▸ **Work to complete**
Copy out every entry that follows, without a single picture.

▸ **Dataset content**
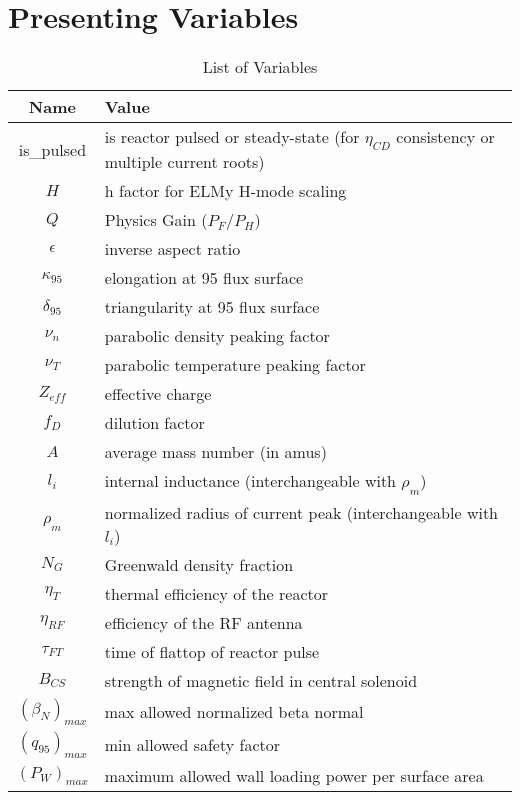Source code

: \chapter{Presenting  Variables}
\begin{table}[h]
\caption{List of  Variables}
\begin{tabular}{c|l}
\textbf{Name} & \textbf{Value} \\
\hline
is\_pulsed & is reactor pulsed or steady-state (for $\eta_{CD}$ consistency or multiple current roots) \\
$H$ & h factor for ELMy H-mode scaling \\
$Q$ & Physics Gain ($P_F/P_H$) \\
$\epsilon$ & inverse aspect ratio \\
$\kappa_{95}$ &  elongation at 95 flux surface \\
$\delta_{95}$ &  triangularity at 95 flux surface \\
$\nu_n$ &  parabolic density peaking factor \\
$\nu_T$ &  parabolic temperature peaking factor \\
$Z_{eff}$ & effective charge \\
$f_D$ & dilution factor \\
$A$ & average mass number (in amus) \\
$l_i$ & internal inductance (interchangeable with $\rho_m$) \\
$\rho_m$ & normalized radius of current peak (interchangeable with $l_i$) \\
$N_G$ & Greenwald density fraction \\
$\eta_T$ & thermal efficiency of the reactor \\
$\eta_{RF}$ &  efficiency of the RF antenna \\
$\tau_{FT}$ &  time of flattop of reactor pulse \\
$B_{CS}$ &  strength of magnetic field in central solenoid \\
$(\beta_N)_{max}$ &  max allowed normalized beta normal \\
$(q_{95})_{max}$ &  min allowed safety factor \\
$(P_W)_{max}$ & maximum allowed wall loading power per surface area
\end{tabular}
\end{table}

▸ **The completed task**
Source code

: \chapter{Presenting  Variables}
\begin{table}[h]
\caption{List of  Variables}
\begin{tabular}{c|l}
\textbf{Name} & \textbf{Value} \\
\hline
is\_pulsed & is reactor pulsed or steady-state (for $\eta_{CD}$ consistency or multiple current roots) \\
$H$ & h factor for ELMy H-mode scaling \\
$Q$ & Physics Gain ($P_F/P_H$) \\
$\epsilon$ & inverse aspect ratio \\
$\kappa_{95}$ &  elongation at 95 flux surface \\
$\delta_{95}$ &  triangularity at 95 flux surface \\
$\nu_n$ &  parabolic density peaking factor \\
$\nu_T$ &  parabolic temperature peaking factor \\
$Z_{eff}$ & effective charge \\
$f_D$ & dilution factor \\
$A$ & average mass number (in amus) \\
$l_i$ & internal inductance (interchangeable with $\rho_m$) \\
$\rho_m$ & normalized radius of current peak (interchangeable with $l_i$) \\
$N_G$ & Greenwald density fraction \\
$\eta_T$ & thermal efficiency of the reactor \\
$\eta_{RF}$ &  efficiency of the RF antenna \\
$\tau_{FT}$ &  time of flattop of reactor pulse \\
$B_{CS}$ &  strength of magnetic field in central solenoid \\
$(\beta_N)_{max}$ &  max allowed normalized beta normal \\
$(q_{95})_{max}$ &  min allowed safety factor \\
$(P_W)_{max}$ & maximum allowed wall loading power per surface area
\end{tabular}
\end{table}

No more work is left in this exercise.